Everything-as-Code: lessons from Applications-as-Code

Ruud Schoonderwoerd
Nationwide Technology
8 min readApr 13, 2021

With the advent of virtualisation and cloud computing it is now possible to represent virtually everything as code. Or perhaps I should say “everything virtual”, as the one thing it doesn’t include is physical tin. “Everything-as-Code” can refer to the domains of infrastructure, platform software configuration, networks, CI/CD pipelines, monitoring tools, test artefacts, and indeed entire test environments as well as the production environment.

Everything-as-Code (or “EaC” from here onwards) has the potential to make the jobs of IT engineers easier, and to generate benefits in terms of traceability, consistency, repeatability, collaboration, governance, and security.

To gain these benefits, it needs to be done well. As you can imagine, EaC is a huge area requiring specialist skills in each of these domains. As a result there are many challenges (more on this later).
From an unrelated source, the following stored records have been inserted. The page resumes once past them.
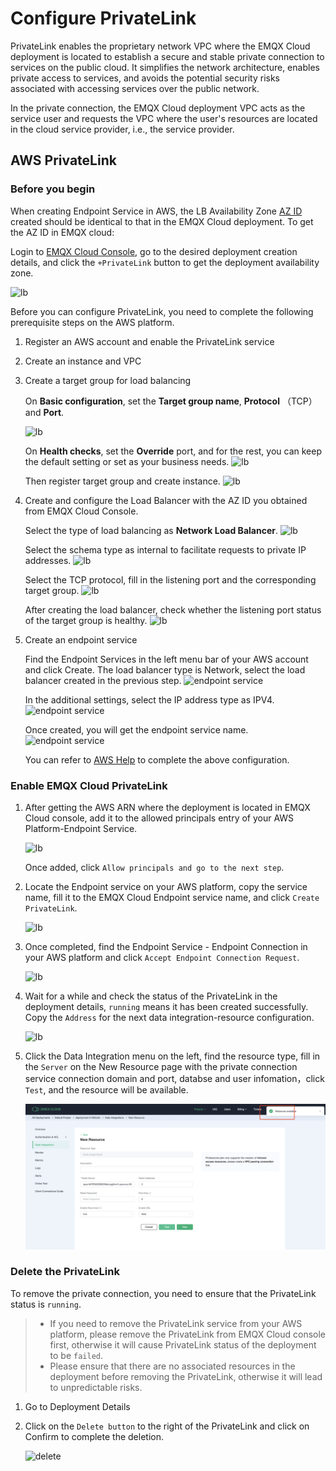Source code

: # Configure PrivateLink

PrivateLink enables the proprietary network VPC where the EMQX Cloud deployment is located to establish a secure and stable private connection to services on the public cloud. It simplifies the network architecture, enables private access to services, and avoids the potential security risks associated with accessing services over the public network.

In the private connection, the EMQX Cloud deployment VPC acts as the service user and requests the VPC where the user's resources are located in the cloud service provider, i.e., the service provider.

## AWS PrivateLink

<LazyIframeVideo vendor="youtube" src="https://www.youtube.com/embed/vu_3KW4pq9A/?autoplay=1&null" />

### Before you begin

When creating Endpoint Service in AWS, the LB Availability Zone [AZ ID](https://us-east-1.console.aws.amazon.com/ram/home?region=us-east-1#Home) created should be identical to that in the EMQX Cloud deployment. To get the AZ ID in EMQX cloud:

Login to [EMQX Cloud Console](<https://cloud.emqx.com/console>), go to the desired deployment creation details, and click the `+PrivateLink` button to get the deployment availability zone.

![lb](./_assets/deployment_privatelink_details.png)

Before you can configure PrivateLink, you need to complete the following prerequisite steps on the AWS platform.

1. Register an AWS account and enable the PrivateLink service

2. Create an instance and VPC

3. Create a target group for load balancing

    On **Basic configuration**, set the **Target group name**, **Protocol** （TCP） and **Port**.

    ![lb](./_assets/lb_target_group_1.png)

    On **Health checks**, set the **Override** port, and for the rest, you can keep the default setting or set as your business needs.
    ![lb](./_assets/lb_target_group_2.png)

    Then register target group and create instance.
    ![lb](./_assets/lb_target_group_3.png)

4. Create and configure the Load Balancer with the AZ ID you obtained from EMQX Cloud Console.

    Select the type of load balancing as **Network Load Balancer**.
    ![lb](./_assets/lb_type.png)

    Select the schema type as internal to facilitate requests to private IP addresses.
    ![lb](./_assets/lb_1.png)

    Select the TCP protocol, fill in the listening port and the corresponding target group.
    ![lb](./_assets/lb_2.png)

    After creating the load balancer, check whether the listening port status of the target group is healthy.
    ![lb](./_assets/lb_3.png)

5. Create an endpoint service

    Find the Endpoint Services in the left menu bar of your AWS account and click Create. The load balancer type is Network, select the load balancer created in the previous step.
    ![endpoint service](./_assets/endpoint_service_1.png)

    In the additional settings, select the IP address type as IPV4.
    ![endpoint service](./_assets/endpoint_service_2.png)

    Once created, you will get the endpoint service name.
    ![endpoint service](./_assets/endpoint_service_3.png)

    You can refer to [AWS Help](https://docs.aws.amazon.com/vpc/latest/privatelink/create-endpoint-service.html#create-endpoint-service-nlb) to complete the above configuration.

### Enable EMQX Cloud PrivateLink

1. After getting the AWS ARN where the deployment is located in EMQX Cloud console, add it to the allowed principals entry of your AWS Platform-Endpoint Service.

    ![lb](./_assets/endpoint_service_grant.png)

    Once added, click `Allow principals and go to the next step`.

2. Locate the Endpoint service on your AWS platform, copy the service name, fill it to the EMQX Cloud Endpoint service name, and click `Create PrivateLink`.

    ![lb](./_assets/p6.png)

3. Once completed, find the Endpoint Service - Endpoint Connection in your AWS platform and click `Accept Endpoint Connection Request`.

    ![lb](./_assets/accept_enpoint_service.png)

4. Wait for a while and check the status of the PrivateLink in the deployment details, `running` means it has been created successfully. Copy the `Address` for the next data integration-resource configuration.

    ![lb](./_assets/privatelink_status.png)

5. Click the Data Integration menu on the left, find the resource type, fill in the `Server` on the New Resource page with the private connection service connection domain and port, databse and user infomation，click `Test`, and the resource will be available.

    ![lb](./_assets/privatelink_en_resource.png)

### Delete the PrivateLink

To remove the private connection, you need to ensure that the PrivateLink status is `running`.

> - If you need to remove the PrivateLink service from your AWS platform, please remove the PrivateLink from EMQX Cloud console first, otherwise it will cause PrivateLink status of the deployment to be `failed`.
> - Please ensure that there are no associated resources in the deployment before removing the PrivateLink, otherwise it will lead to unpredictable risks.

1. Go to Deployment Details

2. Click on the `Delete button` to the right of the PrivateLink and click on Confirm to complete the deletion.

    ![delete](./_assets/delete_privatelink.png)
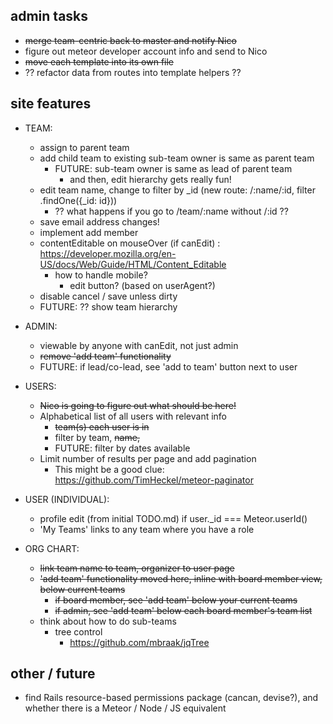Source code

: ## admin tasks
  
  * ~~merge team-centric back to master and notify Nico~~
  * figure out meteor developer account info and send to Nico
  * ~~move each template into its own file~~
  * ?? refactor data from routes into template helpers ?? 

## site features 

* TEAM: 
  - assign to parent team 
  - add child team to existing
    sub-team owner is same as parent team
      - FUTURE: sub-team owner is same as lead of parent team
        - and then, edit hierarchy gets really fun!
  - edit team name, change to filter by _id (new route: /:name/:id, filter .findOne({_id: id}))
    - ?? what happens if you go to /team/:name without /:id ?? 
  - save email address changes! 
  - implement add member
  - contentEditable on mouseOver (if canEdit) : https://developer.mozilla.org/en-US/docs/Web/Guide/HTML/Content_Editable
    - how to handle mobile? 
      - edit button? (based on userAgent?)
  - disable cancel / save unless dirty 
  - FUTURE: ?? show team hierarchy

  
* ADMIN: 
  - viewable by anyone with canEdit, not just admin 
  - ~~remove 'add team' functionality~~
  - FUTURE: if lead/co-lead, see 'add to team' button next to user
  

* USERS: 
  - ~~Nico is going to figure out what should be here!~~ 
  - Alphabetical list of all users with relevant info
    - ~~team(s) each user is in~~
    - filter by team, ~~name,~~
    - FUTURE: filter by dates available
  - Limit number of results per page and add pagination
    - This might be a good clue: https://github.com/TimHeckel/meteor-paginator


* USER (INDIVIDUAL): 
  - profile edit (from initial TODO.md) if user._id === Meteor.userId() 
  - 'My Teams' links to any team where you have a role 

* ORG CHART: 
  - ~~link team name to team, organizer to user page~~
  - ~~'add team' functionality moved here, inline with board member view, below current teams~~
    - ~~if board member, see 'add team' below your current teams~~
    - ~~if admin, see 'add team' below each board member's team list~~
  - think about how to do sub-teams 
    - tree control
      - https://github.com/mbraak/jqTree
      
## other / future 

* find Rails resource-based permissions package (cancan, devise?), and whether there is a Meteor / Node / JS equivalent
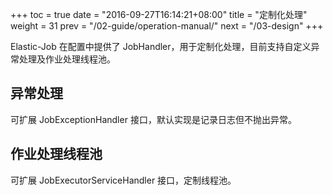 +++
toc = true
date = "2016-09-27T16:14:21+08:00"
title = "定制化处理"
weight = 31
prev = "/02-guide/operation-manual/"
next = "/03-design"
+++

Elastic-Job 在配置中提供了 JobHandler，用于定制化处理，目前支持自定义异常处理及作业处理线程池。

## 异常处理

可扩展 JobExceptionHandler 接口，默认实现是记录日志但不抛出异常。

## 作业处理线程池

可扩展 JobExecutorServiceHandler 接口，定制线程池。
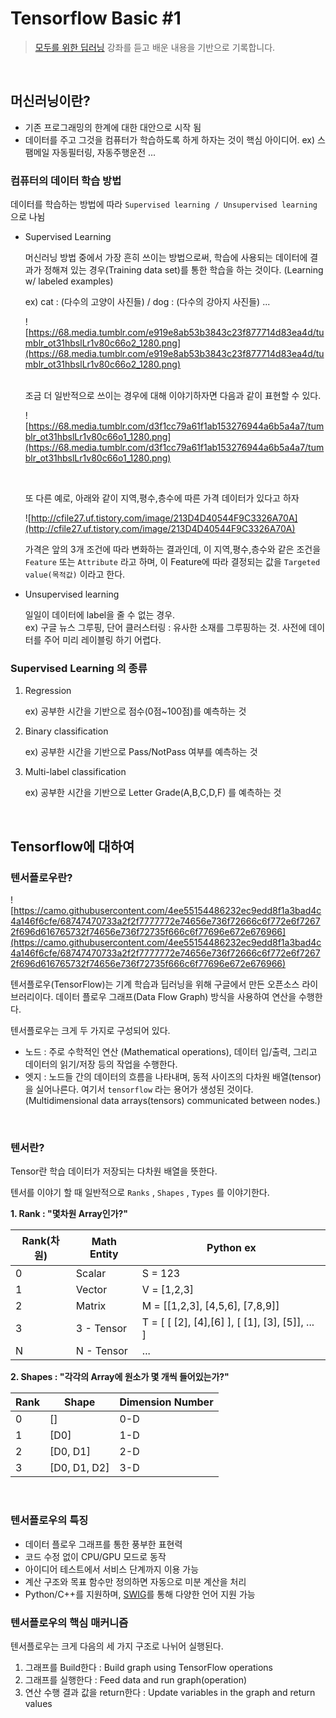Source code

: # Tensorflow Basic #1

> [모두를 위한 딥러닝](https://www.youtube.com/watch?v=BS6O0zOGX4E&list=PLlMkM4tgfjnLSOjrEJN31gZATbcj_MpUm) 강좌를 듣고 배운 내용을 기반으로 기록합니다.

<br>

## 머신러닝이란?

- 기존 프로그래밍의 한계에 대한 대안으로 시작 됨
- 데이터를 주고 그것을 컴퓨터가 학습하도록 하게 하자는 것이 핵심 아이디어. ex) 스팸메일 자동필터링, 자동주행운전 ...



### 컴퓨터의 데이터 학습 방법

데이터를 학습하는 방법에 따라 `Supervised learning / Unsupervised learning` 으로 나뉨

- Supervised Learning

  머신러닝 방법 중에서 가장 흔히 쓰이는 방법으로써, 학습에 사용되는 데이터에 결과가 정해져 있는 경우(Training data set)를 통한 학습을 하는 것이다. (Learning w/ labeled examples)

  ex) cat : (다수의 고양이 사진들) / dog : (다수의 강아지 사진들) ...

  ![https://68.media.tumblr.com/e919e8ab53b3843c23f877714d83ea4d/tumblr_ot31hbslLr1v80c66o2_1280.png](https://68.media.tumblr.com/e919e8ab53b3843c23f877714d83ea4d/tumblr_ot31hbslLr1v80c66o2_1280.png)

  <br>조금 더 일반적으로 쓰이는 경우에 대해 이야기하자면 다음과 같이 표현할 수 있다.<br>

  ![https://68.media.tumblr.com/d3f1cc79a61f1ab153276944a6b5a4a7/tumblr_ot31hbslLr1v80c66o1_1280.png](https://68.media.tumblr.com/d3f1cc79a61f1ab153276944a6b5a4a7/tumblr_ot31hbslLr1v80c66o1_1280.png)

  ​

  또 다른 예로, 아래와 같이 지역,평수,층수에 따른 가격 데이터가 있다고 하자

  ![http://cfile27.uf.tistory.com/image/213D4D40544F9C3326A70A](http://cfile27.uf.tistory.com/image/213D4D40544F9C3326A70A)

  가격은 앞의 3개 조건에 따라 변화하는 결과인데, 이 지역,평수,층수와 같은 조건을 `Feature` 또는 `Attribute` 라고 하며, 이 Feature에 따라 결정되는 값을 `Targeted value(목적값)` 이라고 한다.


- Unsupervised learning 

  일일이 데이터에 label을 줄 수 없는 경우.<br>ex) 구글 뉴스 그루핑, 단어 클러스터링 : 유사한 소재를 그루핑하는 것. 사전에 데이터를 주어 미리 레이블링 하기 어렵다.



### Supervised Learning 의 종류

1. Regression

   ex) 공부한 시간을 기반으로 점수(0점~100점)를 예측하는 것

2. Binary classification

   ex) 공부한 시간을 기반으로 Pass/NotPass 여부를 예측하는 것

3. Multi-label classification

   ex) 공부한 시간을 기반으로 Letter Grade(A,B,C,D,F) 를 예측하는 것

<br>

## Tensorflow에 대하여

### 텐서플로우란?

![https://camo.githubusercontent.com/4ee55154486232ec9edd8f1a3bad4c4a146f6cfe/68747470733a2f2f7777772e74656e736f72666c6f772e6f72672f696d616765732f74656e736f72735f666c6f77696e672e676966](https://camo.githubusercontent.com/4ee55154486232ec9edd8f1a3bad4c4a146f6cfe/68747470733a2f2f7777772e74656e736f72666c6f772e6f72672f696d616765732f74656e736f72735f666c6f77696e672e676966)

텐서플로우(TensorFlow)는 기계 학습과 딥러닝을 위해 구글에서 만든 오픈소스 라이브러리이다. 데이터 플로우 그래프(Data Flow Graph) 방식을 사용하여 연산을 수행한다.

텐서플로우는 크게 두 가지로 구성되어 있다.

- 노드 : 주로 수학적인 연산 (Mathematical operations), 데이터 입/출력, 그리고 데이터의 읽기/저장 등의 작업을 수행한다.
- 엣지 : 노드들 간의 데이터의 흐름을 나타내며, 동적 사이즈의 다차원 배열(tensor)을 실어나른다. 여기서 `tensorflow` 라는 용어가 생성된 것이다. (Multidimensional data arrays(tensors) communicated between nodes.)

<br>

### 텐서란?

Tensor란 학습 데이터가 저장되는 다차원 배열을 뜻한다.

텐서를 이야기 할 때 일반적으로 `Ranks` , `Shapes` , `Types` 를 이야기한다. 

**1.  Rank : "몇차원 Array인가?"**

| Rank(차원) | Math Entity | Python ex                                |
| -------- | ----------- | ---------------------------------------- |
| 0        | Scalar      | S = 123                                  |
| 1        | Vector      | V = [1,2,3]                              |
| 2        | Matrix      | M = [[1,2,3], [4,5,6], [7,8,9]]          |
| 3        | 3 - Tensor  | T = [ [ [2], [4],[6] ], [ [1], [3], [5]], ... ] |
| N        | N - Tensor  | ...                                      |



**2. Shapes : "각각의 Array에 원소가 몇 개씩 들어있는가?"**

| Rank | Shape        | Dimension Number |
| ---- | ------------ | ---------------- |
| 0    | []           | 0-D              |
| 1    | [D0]         | 1-D              |
| 2    | [D0, D1]     | 2-D              |
| 3    | [D0, D1, D2] | 3-D              |

<br>

### 텐서플로우의 특징

- 데이터 플로우 그래프를 통한 풍부한 표현력
- 코드 수정 없이 CPU/GPU 모드로 동작
- 아이디어 테스트에서 서비스 단계까지 이용 가능
- 계산 구조와 목표 함수만 정의하면 자동으로 미분 계산을 처리
- Python/C++를 지원하며, [SWIG](http://www.swig.org/)를 통해 다양한 언어 지원 가능



### 텐서플로우의 핵심 매커니즘

텐서플로우는 크게 다음의 세 가지 구조로 나뉘어 실행된다.

1. 그래프를 Build한다 : Build graph using TensorFlow operations
2. 그래프를 실행한다 : Feed data and run graph(operation)
3. 연산 수행 결과 값을 return한다 : Update variables in the graph and return values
This article however is about a common theme that binds them together: the fact that everything is code. To do EaC well, we need to apply our experience with Applications-as-Code. For example, a common EaC anti-pattern is that, as part of the adoption of something-as-code, existing manual configuration tasks are converted into a script, and proudly declared as automated. This misses the mark. Applications aren’t just scripts. Applications are software. They are engineered and maintained as such.

What does this mean for EaC?

Code is version controlled and maintained in a code repository

Version control systems are universally adopted by application developers to manage code. They provide traceability and a single point of truth. Their branch and merge capabilities enable collaboration between teams of engineers.

Not having version control for EaC could mean script files residing in different locations, lack of knowledge of what is the latest tested version, and a cascade of issues following from this.

Code has a CI/CD pipeline

In application development, the CI/CD pipeline ensures that code is converted into deployable build artefacts, and that it is automatically tested and quality checked, and assessed for security vulnerabilities, before being deployed to production. A well-engineered CI/CD pipeline provides traceability and a tight amount of control over what happens in each environment.

The development of code for infrastructure, platforms, network configs, and even CI/CD pipelines themselves will benefit from their own pipelines to ensure testing and quality checks take place before deployment. It will also provide traceability, meaning knowing at all times what is deployed where.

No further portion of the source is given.